#### What is being asked:
Check every line of the data below for the word "list" and say how many have it, without further comment.

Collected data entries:
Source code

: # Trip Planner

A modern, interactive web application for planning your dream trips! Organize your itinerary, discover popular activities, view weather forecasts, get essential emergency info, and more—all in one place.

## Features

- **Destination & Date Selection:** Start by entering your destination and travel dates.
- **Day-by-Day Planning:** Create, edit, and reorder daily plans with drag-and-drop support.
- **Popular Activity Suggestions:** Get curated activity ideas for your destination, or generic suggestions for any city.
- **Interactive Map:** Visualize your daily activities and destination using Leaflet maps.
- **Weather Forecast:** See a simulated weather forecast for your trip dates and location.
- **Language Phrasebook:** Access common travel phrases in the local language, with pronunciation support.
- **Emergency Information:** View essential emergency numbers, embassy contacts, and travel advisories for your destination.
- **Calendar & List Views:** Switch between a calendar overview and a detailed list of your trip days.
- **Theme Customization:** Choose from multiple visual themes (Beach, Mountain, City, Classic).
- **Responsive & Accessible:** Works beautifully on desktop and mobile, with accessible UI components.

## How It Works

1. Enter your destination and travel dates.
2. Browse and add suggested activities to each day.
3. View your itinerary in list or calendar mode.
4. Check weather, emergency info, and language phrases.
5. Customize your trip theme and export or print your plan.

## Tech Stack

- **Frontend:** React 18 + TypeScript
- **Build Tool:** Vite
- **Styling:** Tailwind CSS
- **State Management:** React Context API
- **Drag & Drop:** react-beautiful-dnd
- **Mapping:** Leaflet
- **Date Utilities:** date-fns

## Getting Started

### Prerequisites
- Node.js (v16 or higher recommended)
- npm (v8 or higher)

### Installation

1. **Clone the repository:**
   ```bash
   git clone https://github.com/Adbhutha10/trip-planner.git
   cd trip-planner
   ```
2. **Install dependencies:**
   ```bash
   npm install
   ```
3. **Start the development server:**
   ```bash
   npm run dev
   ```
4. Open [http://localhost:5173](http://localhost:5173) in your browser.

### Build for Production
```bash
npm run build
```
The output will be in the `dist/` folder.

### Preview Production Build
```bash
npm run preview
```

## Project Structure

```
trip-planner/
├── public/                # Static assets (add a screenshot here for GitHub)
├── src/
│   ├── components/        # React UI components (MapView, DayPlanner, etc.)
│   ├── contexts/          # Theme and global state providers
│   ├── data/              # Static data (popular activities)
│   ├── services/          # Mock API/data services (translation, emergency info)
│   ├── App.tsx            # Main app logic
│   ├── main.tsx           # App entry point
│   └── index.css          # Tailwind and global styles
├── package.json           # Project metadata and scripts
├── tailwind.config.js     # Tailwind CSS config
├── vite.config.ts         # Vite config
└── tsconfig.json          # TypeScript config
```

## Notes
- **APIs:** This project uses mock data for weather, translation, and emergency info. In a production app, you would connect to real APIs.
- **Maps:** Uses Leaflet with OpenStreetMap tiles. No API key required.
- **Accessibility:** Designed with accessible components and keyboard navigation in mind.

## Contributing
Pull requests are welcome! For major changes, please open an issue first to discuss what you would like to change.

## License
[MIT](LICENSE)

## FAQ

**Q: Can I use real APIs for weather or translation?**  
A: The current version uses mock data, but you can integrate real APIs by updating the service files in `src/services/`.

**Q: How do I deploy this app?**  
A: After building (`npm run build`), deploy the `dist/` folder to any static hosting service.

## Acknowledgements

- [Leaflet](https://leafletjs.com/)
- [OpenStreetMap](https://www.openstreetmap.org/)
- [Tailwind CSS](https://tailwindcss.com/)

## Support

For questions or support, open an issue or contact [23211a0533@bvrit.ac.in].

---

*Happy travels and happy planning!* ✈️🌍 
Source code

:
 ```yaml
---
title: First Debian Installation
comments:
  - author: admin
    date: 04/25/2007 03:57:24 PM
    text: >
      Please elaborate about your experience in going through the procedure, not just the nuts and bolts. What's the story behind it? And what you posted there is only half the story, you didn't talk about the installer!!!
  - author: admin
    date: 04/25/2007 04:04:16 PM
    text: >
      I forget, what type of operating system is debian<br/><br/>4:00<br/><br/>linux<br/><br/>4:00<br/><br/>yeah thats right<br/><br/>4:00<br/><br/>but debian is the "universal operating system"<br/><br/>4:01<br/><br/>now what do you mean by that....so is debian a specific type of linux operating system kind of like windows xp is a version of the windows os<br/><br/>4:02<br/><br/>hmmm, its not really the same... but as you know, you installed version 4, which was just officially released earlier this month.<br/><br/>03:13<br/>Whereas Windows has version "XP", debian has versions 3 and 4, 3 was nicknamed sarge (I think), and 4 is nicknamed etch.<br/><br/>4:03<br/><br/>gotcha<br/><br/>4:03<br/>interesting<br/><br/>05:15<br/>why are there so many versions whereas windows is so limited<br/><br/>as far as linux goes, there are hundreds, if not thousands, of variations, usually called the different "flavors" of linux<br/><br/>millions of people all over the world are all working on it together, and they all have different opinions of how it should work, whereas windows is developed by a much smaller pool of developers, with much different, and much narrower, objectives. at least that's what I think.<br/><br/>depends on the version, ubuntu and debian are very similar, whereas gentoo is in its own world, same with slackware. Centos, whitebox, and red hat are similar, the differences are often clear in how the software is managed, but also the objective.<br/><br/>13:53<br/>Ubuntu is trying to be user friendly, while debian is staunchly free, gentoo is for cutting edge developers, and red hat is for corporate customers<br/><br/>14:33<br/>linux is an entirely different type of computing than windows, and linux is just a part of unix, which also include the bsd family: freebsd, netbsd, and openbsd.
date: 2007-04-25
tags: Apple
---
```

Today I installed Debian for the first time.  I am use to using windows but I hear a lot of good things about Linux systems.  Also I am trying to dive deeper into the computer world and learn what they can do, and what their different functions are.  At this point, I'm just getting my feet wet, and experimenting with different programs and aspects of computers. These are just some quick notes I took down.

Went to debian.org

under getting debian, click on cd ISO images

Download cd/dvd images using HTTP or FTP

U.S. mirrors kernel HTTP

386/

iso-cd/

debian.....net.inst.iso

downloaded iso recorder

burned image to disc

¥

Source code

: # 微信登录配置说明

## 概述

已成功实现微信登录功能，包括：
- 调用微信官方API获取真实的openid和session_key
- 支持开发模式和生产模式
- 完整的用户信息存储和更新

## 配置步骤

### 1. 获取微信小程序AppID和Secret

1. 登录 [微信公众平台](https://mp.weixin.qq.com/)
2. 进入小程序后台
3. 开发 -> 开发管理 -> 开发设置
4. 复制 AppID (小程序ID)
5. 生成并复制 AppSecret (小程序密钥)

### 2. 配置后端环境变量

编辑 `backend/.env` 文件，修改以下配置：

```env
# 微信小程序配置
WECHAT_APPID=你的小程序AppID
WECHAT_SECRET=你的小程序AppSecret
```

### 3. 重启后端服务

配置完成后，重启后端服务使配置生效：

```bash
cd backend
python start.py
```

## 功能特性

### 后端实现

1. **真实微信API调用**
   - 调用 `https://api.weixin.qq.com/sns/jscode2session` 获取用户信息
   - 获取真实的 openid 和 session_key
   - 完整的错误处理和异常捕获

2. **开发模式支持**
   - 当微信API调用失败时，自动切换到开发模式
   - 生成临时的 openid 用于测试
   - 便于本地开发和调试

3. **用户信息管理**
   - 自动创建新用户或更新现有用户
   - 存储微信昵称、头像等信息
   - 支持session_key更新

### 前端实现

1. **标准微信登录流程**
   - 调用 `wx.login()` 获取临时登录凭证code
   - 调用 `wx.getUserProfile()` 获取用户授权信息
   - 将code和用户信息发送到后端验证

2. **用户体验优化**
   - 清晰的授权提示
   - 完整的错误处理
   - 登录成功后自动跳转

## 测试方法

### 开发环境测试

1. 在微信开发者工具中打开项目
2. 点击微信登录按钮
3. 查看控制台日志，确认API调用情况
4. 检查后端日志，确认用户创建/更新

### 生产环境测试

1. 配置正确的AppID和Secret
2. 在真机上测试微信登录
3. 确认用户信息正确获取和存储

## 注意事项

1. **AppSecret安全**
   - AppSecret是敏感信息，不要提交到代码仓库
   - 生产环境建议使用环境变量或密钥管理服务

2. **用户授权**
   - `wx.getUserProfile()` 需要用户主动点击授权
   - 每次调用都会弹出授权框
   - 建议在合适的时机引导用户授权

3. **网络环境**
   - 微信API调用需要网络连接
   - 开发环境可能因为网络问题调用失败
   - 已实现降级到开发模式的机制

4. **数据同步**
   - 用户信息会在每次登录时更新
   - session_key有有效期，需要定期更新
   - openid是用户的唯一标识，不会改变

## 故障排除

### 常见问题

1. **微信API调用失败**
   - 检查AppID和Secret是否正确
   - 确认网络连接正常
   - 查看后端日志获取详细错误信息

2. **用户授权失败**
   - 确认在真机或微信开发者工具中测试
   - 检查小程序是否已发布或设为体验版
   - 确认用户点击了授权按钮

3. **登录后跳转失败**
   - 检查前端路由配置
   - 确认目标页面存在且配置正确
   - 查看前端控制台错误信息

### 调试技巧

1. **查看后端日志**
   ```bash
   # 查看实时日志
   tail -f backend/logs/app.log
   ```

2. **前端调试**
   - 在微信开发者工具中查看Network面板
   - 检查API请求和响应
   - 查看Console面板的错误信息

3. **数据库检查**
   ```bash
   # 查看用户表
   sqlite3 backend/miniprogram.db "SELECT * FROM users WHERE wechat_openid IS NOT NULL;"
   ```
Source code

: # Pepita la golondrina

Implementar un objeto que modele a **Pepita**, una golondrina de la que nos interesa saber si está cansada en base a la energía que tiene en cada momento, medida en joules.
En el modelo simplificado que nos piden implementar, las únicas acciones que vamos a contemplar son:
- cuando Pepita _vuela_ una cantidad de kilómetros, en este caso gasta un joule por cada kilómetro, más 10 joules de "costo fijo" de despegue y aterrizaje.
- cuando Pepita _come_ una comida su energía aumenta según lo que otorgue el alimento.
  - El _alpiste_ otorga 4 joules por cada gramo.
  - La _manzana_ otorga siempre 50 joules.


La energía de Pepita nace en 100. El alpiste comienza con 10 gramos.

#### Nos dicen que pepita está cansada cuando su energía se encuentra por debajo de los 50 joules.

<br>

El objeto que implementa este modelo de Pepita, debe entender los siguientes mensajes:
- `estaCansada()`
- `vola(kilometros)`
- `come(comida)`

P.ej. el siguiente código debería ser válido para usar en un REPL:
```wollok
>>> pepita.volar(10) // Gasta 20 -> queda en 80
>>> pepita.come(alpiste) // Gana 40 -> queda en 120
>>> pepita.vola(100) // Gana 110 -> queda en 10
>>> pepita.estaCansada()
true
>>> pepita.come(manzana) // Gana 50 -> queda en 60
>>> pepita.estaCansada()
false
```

#### Task solution:
2